• We have updated the guidelines regarding posting political content: please see the stickied thread on Website Issues.
SANTA ANA, Calif. — Jurors took just an hour Thursday to convict a California sex offender of killing four women — crimes that were mostly committed while he was being tracked by GPS and that now make him eligible for a death sentence.

Victims' relatives clutched hands in the Orange County courtroom and closed their eyes while the guilty verdicts against Steven Dean Gordon were read. Some trembled and some cried.
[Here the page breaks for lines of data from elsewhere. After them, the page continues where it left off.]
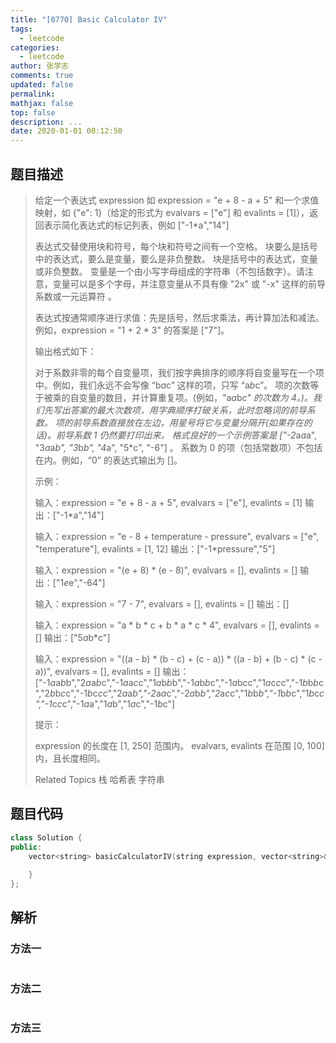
 ```yaml
---
title: "[0770] Basic Calculator IV"
tags:
  - leetcode
categories:
  - leetcode
author: 张学志
comments: true
updated: false
permalink:
mathjax: false
top: false
description: ...
date: 2020-01-01 00:12:50
---
```


## 题目描述

> 给定一个表达式 expression 如 expression = "e + 8 - a + 5" 和一个求值映射，如 {"e": 1}（给定的形式为 evalvars = ["e"] 和 evalints = [1]），返回表示简化表达式的标记列表，例如 ["-1*a","14"] 
> 
> 
> 表达式交替使用块和符号，每个块和符号之间有一个空格。 
> 块要么是括号中的表达式，要么是变量，要么是非负整数。 
> 块是括号中的表达式，变量或非负整数。 
> 变量是一个由小写字母组成的字符串（不包括数字）。请注意，变量可以是多个字母，并注意变量从不具有像 "2x" 或 "-x" 这样的前导系数或一元运算符 。 
> 
> 
> 表达式按通常顺序进行求值：先是括号，然后求乘法，再计算加法和减法。例如，expression = "1 + 2 * 3" 的答案是 ["7"]。 
> 
> 输出格式如下： 
> 
> 
> 对于系数非零的每个自变量项，我们按字典排序的顺序将自变量写在一个项中。例如，我们永远不会写像 “b*a*c” 这样的项，只写 “a*b*c”。 
> 项的次数等于被乘的自变量的数目，并计算重复项。(例如，"a*a*b*c" 的次数为 4。)。我们先写出答案的最大次数项，用字典顺序打破关系，此时忽略词的前导系数。 
> 项的前导系数直接放在左边，用星号将它与变量分隔开(如果存在的话)。前导系数 1 仍然要打印出来。 
> 格式良好的一个示例答案是 ["-2*a*a*a", "3*a*a*b", "3*b*b", "4*a", "5*c", "-6"] 。 
> 系数为 0 的项（包括常数项）不包括在内。例如，“0” 的表达式输出为 []。 
> 
> 
> 
> 
> 示例： 
> 
> 输入：expression = "e + 8 - a + 5", evalvars = ["e"], evalints = [1]
> 输出：["-1*a","14"]
> 
> 输入：expression = "e - 8 + temperature - pressure",
> evalvars = ["e", "temperature"], evalints = [1, 12]
> 输出：["-1*pressure","5"]
> 
> 输入：expression = "(e + 8) * (e - 8)", evalvars = [], evalints = []
> 输出：["1*e*e","-64"]
> 
> 输入：expression = "7 - 7", evalvars = [], evalints = []
> 输出：[]
> 
> 输入：expression = "a * b * c + b * a * c * 4", evalvars = [], evalints = []
> 输出：["5*a*b*c"]
> 
> 输入：expression = "((a - b) * (b - c) + (c - a)) * ((a - b) + (b - c) * (c - a))",
> evalvars = [], evalints = []
> 输出：["-1*a*a*b*b","2*a*a*b*c","-1*a*a*c*c","1*a*b*b*b","-1*a*b*b*c","-1*a*b*c*c","1*a*c*c*c","-1*b*b*b*c","2*b*b*c*c","-1*b*c*c*c","2*a*a*b","-2*a*a*c","-2*a*b*b","2*a*c*c","1*b*b*b","-1*b*b*c","1*b*c*c","-1*c*c*c","-1*a*a","1*a*b","1*a*c","-1*b*c"]
> 
> 
> 
> 
> 提示： 
> 
> 
> expression 的长度在 [1, 250] 范围内。 
> evalvars, evalints 在范围 [0, 100] 内，且长度相同。 
> 
> Related Topics 栈 哈希表 字符串

## 题目代码

```cpp
class Solution {
public:
    vector<string> basicCalculatorIV(string expression, vector<string>& evalvars, vector<int>& evalints) {
        
    }
};
```

## 解析

### 方法一

```cpp

```

### 方法二

```cpp

```

### 方法三

```cpp

```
"I can't say it's justice but it's peace. It's a little bit of peace," Jodi Estepp, the mother of victim Jarrae Nykkole Estepp, told The Associated Press outside the courtroom.

Gordon himself showed no emotion in court.

Jurors also found true special circumstances of murder during a kidnapping and multiple murders, which will make Gordon eligible for a death sentence.

A penalty phase will begin Monday where jurors will decide whether to recommend a death sentence or life in prison without parole.

Authorities said the 47-year-old Gordon and 30-year-old sex offender Franc Cano, who is being tried separately, abducted and killed four women. Prosecutors charged both men with rape but later dropped the rape charges against Gordon without explanation.

http://www.msn.com/en-us/news/crime...-found-guilty-of-murdering-4-women/ar-AAlCs9m
 
I've only just noticed something about the famous black and white photograph of the young child serial killer, Mary Bell .. the pupil in her left eye is a different size to the pupil in her right eye, often indicative of someone with brain damage .. or the effect in the photo was caused by different intensities of light from different directions causing that effect in the photograph ..

 
Although John Thompson and Terry Venables were not technically serial killers, this doesn't seem to belong in the 'kids today' or the 'strange crimes' thread ..

 
Although John Thompson and Terry Venables were not technically serial killers, this doesn't seem to belong in the 'kids today' or the 'strange crimes' thread ..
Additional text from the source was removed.